» **Stored data entries**
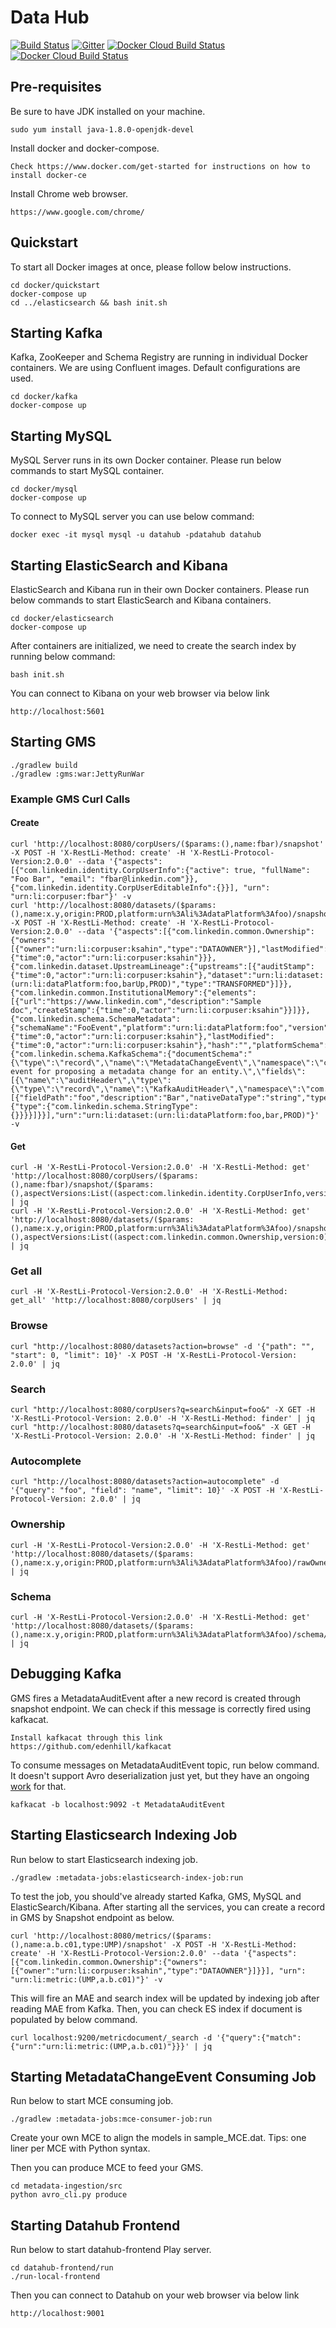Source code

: # Data Hub
[![Build Status](https://travis-ci.org/linkedin/WhereHows.svg?branch=datahub)](https://travis-ci.org/linkedin/WhereHows)
[![Gitter](https://img.shields.io/gitter/room/nwjs/nw.js.svg)](https://gitter.im/linkedin/datahub)
[![Docker Cloud Build Status](https://img.shields.io/docker/cloud/build/keremsahin/datahub-gms)](https://cloud.docker.com/repository/docker/keremsahin/datahub-gms/)
[![Docker Cloud Build Status](https://img.shields.io/docker/cloud/build/keremsahin/datahub-frontend)](https://cloud.docker.com/repository/docker/keremsahin/datahub-frontend/)

## Pre-requisites
Be sure to have JDK installed on your machine.

```
sudo yum install java-1.8.0-openjdk-devel
```

Install docker and docker-compose.
```
Check https://www.docker.com/get-started for instructions on how to install docker-ce
```

Install Chrome web browser.
```
https://www.google.com/chrome/
```

## Quickstart
To start all Docker images at once, please follow below instructions.

```
cd docker/quickstart
docker-compose up
cd ../elasticsearch && bash init.sh
```

## Starting Kafka
Kafka, ZooKeeper and Schema Registry are running in individual Docker containers.
We are using Confluent images. Default configurations are used.

```
cd docker/kafka
docker-compose up
```

## Starting MySQL
MySQL Server runs in its own Docker container. Please run below commands to start MySQL container.
```
cd docker/mysql
docker-compose up
```
To connect to MySQL server you can use below command:
```
docker exec -it mysql mysql -u datahub -pdatahub datahub
```

## Starting ElasticSearch and Kibana
ElasticSearch and Kibana run in their own Docker containers. Please run below commands to start ElasticSearch and Kibana containers.
```
cd docker/elasticsearch
docker-compose up
```
After containers are initialized, we need to create the search index by running below command:
```
bash init.sh
```
You can connect to Kibana on your web browser via below link
```
http://localhost:5601
```

## Starting GMS

```
./gradlew build
./gradlew :gms:war:JettyRunWar
```

### Example GMS Curl Calls

#### Create
```
curl 'http://localhost:8080/corpUsers/($params:(),name:fbar)/snapshot' -X POST -H 'X-RestLi-Method: create' -H 'X-RestLi-Protocol-Version:2.0.0' --data '{"aspects": [{"com.linkedin.identity.CorpUserInfo":{"active": true, "fullName": "Foo Bar", "email": "fbar@linkedin.com"}}, {"com.linkedin.identity.CorpUserEditableInfo":{}}], "urn": "urn:li:corpuser:fbar"}' -v
curl 'http://localhost:8080/datasets/($params:(),name:x.y,origin:PROD,platform:urn%3Ali%3AdataPlatform%3Afoo)/snapshot' -X POST -H 'X-RestLi-Method: create' -H 'X-RestLi-Protocol-Version:2.0.0' --data '{"aspects":[{"com.linkedin.common.Ownership":{"owners":[{"owner":"urn:li:corpuser:ksahin","type":"DATAOWNER"}],"lastModified":{"time":0,"actor":"urn:li:corpuser:ksahin"}}},{"com.linkedin.dataset.UpstreamLineage":{"upstreams":[{"auditStamp":{"time":0,"actor":"urn:li:corpuser:ksahin"},"dataset":"urn:li:dataset:(urn:li:dataPlatform:foo,barUp,PROD)","type":"TRANSFORMED"}]}},{"com.linkedin.common.InstitutionalMemory":{"elements":[{"url":"https://www.linkedin.com","description":"Sample doc","createStamp":{"time":0,"actor":"urn:li:corpuser:ksahin"}}]}},{"com.linkedin.schema.SchemaMetadata":{"schemaName":"FooEvent","platform":"urn:li:dataPlatform:foo","version":0,"created":{"time":0,"actor":"urn:li:corpuser:ksahin"},"lastModified":{"time":0,"actor":"urn:li:corpuser:ksahin"},"hash":"","platformSchema":{"com.linkedin.schema.KafkaSchema":{"documentSchema":"{\"type\":\"record\",\"name\":\"MetadataChangeEvent\",\"namespace\":\"com.linkedin.mxe\",\"doc\":\"Kafka event for proposing a metadata change for an entity.\",\"fields\":[{\"name\":\"auditHeader\",\"type\":{\"type\":\"record\",\"name\":\"KafkaAuditHeader\",\"namespace\":\"com.linkedin.avro2pegasus.events\",\"doc\":\"Header\"}}]}"}},"fields":[{"fieldPath":"foo","description":"Bar","nativeDataType":"string","type":{"type":{"com.linkedin.schema.StringType":{}}}}]}}],"urn":"urn:li:dataset:(urn:li:dataPlatform:foo,bar,PROD)"}' -v
```

#### Get
```
curl -H 'X-RestLi-Protocol-Version:2.0.0' -H 'X-RestLi-Method: get' 'http://localhost:8080/corpUsers/($params:(),name:fbar)/snapshot/($params:(),aspectVersions:List((aspect:com.linkedin.identity.CorpUserInfo,version:0)))' | jq
curl -H 'X-RestLi-Protocol-Version:2.0.0' -H 'X-RestLi-Method: get' 'http://localhost:8080/datasets/($params:(),name:x.y,origin:PROD,platform:urn%3Ali%3AdataPlatform%3Afoo)/snapshot/($params:(),aspectVersions:List((aspect:com.linkedin.common.Ownership,version:0)))' | jq
```

### Get all
```
curl -H 'X-RestLi-Protocol-Version:2.0.0' -H 'X-RestLi-Method: get_all' 'http://localhost:8080/corpUsers' | jq
```

### Browse

```
curl "http://localhost:8080/datasets?action=browse" -d '{"path": "", "start": 0, "limit": 10}' -X POST -H 'X-RestLi-Protocol-Version: 2.0.0' | jq
```

### Search

```
curl "http://localhost:8080/corpUsers?q=search&input=foo&" -X GET -H 'X-RestLi-Protocol-Version: 2.0.0' -H 'X-RestLi-Method: finder' | jq
curl "http://localhost:8080/datasets?q=search&input=foo&" -X GET -H 'X-RestLi-Protocol-Version: 2.0.0' -H 'X-RestLi-Method: finder' | jq
```

### Autocomplete

```
curl "http://localhost:8080/datasets?action=autocomplete" -d '{"query": "foo", "field": "name", "limit": 10}' -X POST -H 'X-RestLi-Protocol-Version: 2.0.0' | jq
```

### Ownership

```
curl -H 'X-RestLi-Protocol-Version:2.0.0' -H 'X-RestLi-Method: get' 'http://localhost:8080/datasets/($params:(),name:x.y,origin:PROD,platform:urn%3Ali%3AdataPlatform%3Afoo)/rawOwnership/0' | jq
```

### Schema

```
curl -H 'X-RestLi-Protocol-Version:2.0.0' -H 'X-RestLi-Method: get' 'http://localhost:8080/datasets/($params:(),name:x.y,origin:PROD,platform:urn%3Ali%3AdataPlatform%3Afoo)/schema/0' | jq
```

## Debugging Kafka
GMS fires a MetadataAuditEvent after a new record is created through snapshot endpoint. We can check if this message is correctly fired using kafkacat.
```
Install kafkacat through this link https://github.com/edenhill/kafkacat
```
To consume messages on MetadataAuditEvent topic, run below command. It doesn't support Avro deserialization just yet, but they have an ongoing [work](https://github.com/edenhill/kafkacat/pull/151) for that.
```
kafkacat -b localhost:9092 -t MetadataAuditEvent
```

## Starting Elasticsearch Indexing Job
Run below to start Elasticsearch indexing job.
```
./gradlew :metadata-jobs:elasticsearch-index-job:run
```
To test the job, you should've already started Kafka, GMS, MySQL and ElasticSearch/Kibana.
After starting all the services, you can create a record in GMS by Snapshot endpoint as below.
```
curl 'http://localhost:8080/metrics/($params:(),name:a.b.c01,type:UMP)/snapshot' -X POST -H 'X-RestLi-Method: create' -H 'X-RestLi-Protocol-Version:2.0.0' --data '{"aspects": [{"com.linkedin.common.Ownership":{"owners":[{"owner":"urn:li:corpuser:ksahin","type":"DATAOWNER"}]}}], "urn": "urn:li:metric:(UMP,a.b.c01)"}' -v
```
This will fire an MAE and search index will be updated by indexing job after reading MAE from Kafka.
Then, you can check ES index if document is populated by below command.
```
curl localhost:9200/metricdocument/_search -d '{"query":{"match":{"urn":"urn:li:metric:(UMP,a.b.c01)"}}}' | jq
```

## Starting MetadataChangeEvent Consuming Job
Run below to start MCE consuming job.
```
./gradlew :metadata-jobs:mce-consumer-job:run
```
Create your own MCE to align the models in sample_MCE.dat.
Tips: one liner per MCE with Python syntax.

Then you can produce MCE to feed your GMS.
```
cd metadata-ingestion/src
python avro_cli.py produce
```

## Starting Datahub Frontend
Run below to start datahub-frontend Play server.
```
cd datahub-frontend/run
./run-local-frontend
```
Then you can connect to Datahub on your web browser via below link
```
http://localhost:9001
```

» **EXERCISE INSTRUCTIONS**
Collect every line above that contains the word "CorpUserInfo".

» **SOLUTION TO THIS TASK**
curl 'http://localhost:8080/corpUsers/($params:(),name:fbar)/snapshot' -X POST -H 'X-RestLi-Method: create' -H 'X-RestLi-Protocol-Version:2.0.0' --data '{"aspects": [{"com.linkedin.identity.CorpUserInfo":{"active": true, "fullName": "Foo Bar", "email": "fbar@linkedin.com"}}, {"com.linkedin.identity.CorpUserEditableInfo":{}}], "urn": "urn:li:corpuser:fbar"}' -v
curl -H 'X-RestLi-Protocol-Version:2.0.0' -H 'X-RestLi-Method: get' 'http://localhost:8080/corpUsers/($params:(),name:fbar)/snapshot/($params:(),aspectVersions:List((aspect:com.linkedin.identity.CorpUserInfo,version:0)))' | jq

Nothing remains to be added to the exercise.